If you're looking to expand your yoga practice, consider adding Halasana (also known as Plow Pose). This challenging and rewarding posture is a great way to build strength in the core and back muscles while improving balance and flexibility.
In this article, we will discuss what Halasana is and how it can help improve your overall health. We will also give you some tips on how to do it correctly so that you don't hurt yourself.
What Is Halasana (Plow Pose)?
Halasana is a yoga pose, also known as the plow pose. It's a backbend and inversion that's done in a supine position on the floor.
Halasana can be helpful for strengthening the back muscles and increasing blood flow to the brain and heart. It's also beneficial for relieving stress, fatigue and anxiety.
Plow Pose Benefits
There are a number of Halasana Yoga benefits that can help you be healthier, both mentally and physically.
1) Improves Digestion
The plow pose strengthens the colon and stimulates the digestive system. It results in proper digestion and absorption of the ingested food.
2) Relieve Back Pain
The halasana, or the plow pose, is a back bend that eases backaches by providing a gentle massage for the spine. It loosens the muscles along the spine and relieves stress throughout the body. This pose also increases flexibility in the back muscles.
3) Relieves Stress
The halasana or plow pose is a good way to relieve anxiety. It helps reduce stress-related problems and relaxes the mind. This pose relieves mental barriers caused by stress and promotes overall well-being as well.
4) Manages Diabetes
Halasana or plow pose can effectively manage diabetes. It reduces the amount of glucose in the blood and helps maintain an appropriate level of glucose in the body.
5) Improves Blood Circulation
In the plow pose, you reverse the flow of blood. That means the blood normally flowing to the legs goes up to the head instead, which helps oxygen flow throughout the body and promotes circulation.
Halasana Steps - How to Do Halasana
Halasana is a simple inversion that can be done by following these easy steps:
- Lie on your back with arms at your sides, palms down.

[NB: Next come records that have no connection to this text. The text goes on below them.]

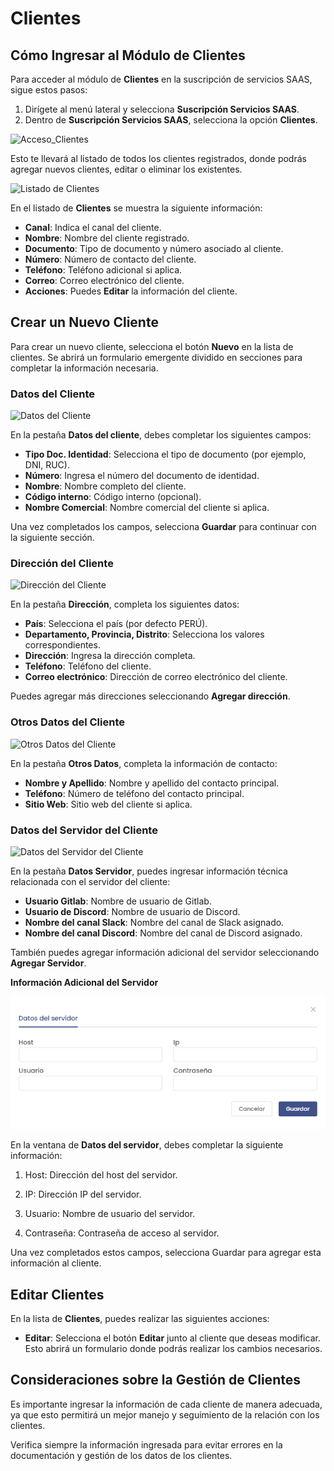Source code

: # Clientes

## Cómo Ingresar al Módulo de Clientes

Para acceder al módulo de **Clientes** en la suscripción de servicios SAAS, sigue estos pasos:
1. Dirígete al menú lateral y selecciona **Suscripción Servicios SAAS**.
2. Dentro de **Suscripción Servicios SAAS**, selecciona la opción **Clientes**.

![Acceso_Clientes](img/Acceso_Clientes.jpg)

Esto te llevará al listado de todos los clientes registrados, donde podrás agregar nuevos clientes, editar o eliminar los existentes.

![Listado de Clientes](img/Listado_Clientes.jpg)

En el listado de **Clientes** se muestra la siguiente información:
- **Canal**: Indica el canal del cliente.
- **Nombre**: Nombre del cliente registrado.
- **Documento**: Tipo de documento y número asociado al cliente.
- **Número**: Número de contacto del cliente.
- **Teléfono**: Teléfono adicional si aplica.
- **Correo**: Correo electrónico del cliente.
- **Acciones**: Puedes **Editar** la información del cliente.

## Crear un Nuevo Cliente

Para crear un nuevo cliente, selecciona el botón **Nuevo** en la lista de clientes. Se abrirá un formulario emergente dividido en secciones para completar la información necesaria.

### Datos del Cliente

![Datos del Cliente](img/Datos_Cliente.jpg)

En la pestaña **Datos del cliente**, debes completar los siguientes campos:
- **Tipo Doc. Identidad**: Selecciona el tipo de documento (por ejemplo, DNI, RUC).
- **Número**: Ingresa el número del documento de identidad.
- **Nombre**: Nombre completo del cliente.
- **Código interno**: Código interno (opcional).
- **Nombre Comercial**: Nombre comercial del cliente si aplica.

Una vez completados los campos, selecciona **Guardar** para continuar con la siguiente sección.

### Dirección del Cliente

![Dirección del Cliente](img/Direccion_Cliente.jpg)

En la pestaña **Dirección**, completa los siguientes datos:
- **País**: Selecciona el país (por defecto PERÚ).
- **Departamento, Provincia, Distrito**: Selecciona los valores correspondientes.
- **Dirección**: Ingresa la dirección completa.
- **Teléfono**: Teléfono del cliente.
- **Correo electrónico**: Dirección de correo electrónico del cliente.

Puedes agregar más direcciones seleccionando **Agregar dirección**.

### Otros Datos del Cliente

![Otros Datos del Cliente](img/Otros_Datos_Clieste.jpg)

En la pestaña **Otros Datos**, completa la información de contacto:
- **Nombre y Apellido**: Nombre y apellido del contacto principal.
- **Teléfono**: Número de teléfono del contacto principal.
- **Sitio Web**: Sitio web del cliente si aplica.

### Datos del Servidor del Cliente

![Datos del Servidor del Cliente](img/Datos_Servidor_Cliente.jpg)

En la pestaña **Datos Servidor**, puedes ingresar información técnica relacionada con el servidor del cliente:
- **Usuario Gitlab**: Nombre de usuario de Gitlab.
- **Usuario de Discord**: Nombre de usuario de Discord.
- **Nombre del canal Slack**: Nombre del canal de Slack asignado.
- **Nombre del canal Discord**: Nombre del canal de Discord asignado.

También puedes agregar información adicional del servidor seleccionando **Agregar Servidor**.

**Información Adicional del Servidor**

![Información Adicional del Servidor](img/Información_Adicional_Servidor.jpg)

En la ventana de **Datos del servidor**, debes completar la siguiente información:

1. Host: Dirección del host del servidor.

2. IP: Dirección IP del servidor.

3. Usuario: Nombre de usuario del servidor.

4. Contraseña: Contraseña de acceso al servidor.

Una vez completados estos campos, selecciona Guardar para agregar esta información al cliente.

## Editar Clientes

En la lista de **Clientes**, puedes realizar las siguientes acciones:
- **Editar**: Selecciona el botón **Editar** junto al cliente que deseas modificar. Esto abrirá un formulario donde podrás realizar los cambios necesarios.

## Consideraciones sobre la Gestión de Clientes
Es importante ingresar la información de cada cliente de manera adecuada, ya que esto permitirá un mejor manejo y seguimiento de la relación con los clientes.

Verifica siempre la información ingresada para evitar errores en la documentación y gestión de los datos de los clientes.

- Inhale and lift the left leg by 90 degrees, keeping it straight.
- Exhale and push your left leg behind your head as far as you can, keeping your right shoulder in contact with the floor.
- Hold this position for 20 minutes.
- Return to the starting position, inhaling as you raise your body to a sitting position and placing feet flat on the floor.
Safety Tips to Follow While Practising Plow Pose
Here's how it's done:
- If you have sinus, neck or digestive issues, avoid this pose.
- Don't force it if it hurts.
- Avoid the plow pose during your period or while pregnant.
- If you have headaches, reduce the amount of time spent in this pose. Always listen to your body.
Limiting the number of bends done in a sequence of asanas is important to reduce the risk of injury while performing Halasana.
The individual should do those actions, which will help avoid neck pain during this pose. It's advised to consult an experienced instructor for specific Halasana steps. You can also position a block underneath your head for comfort and support.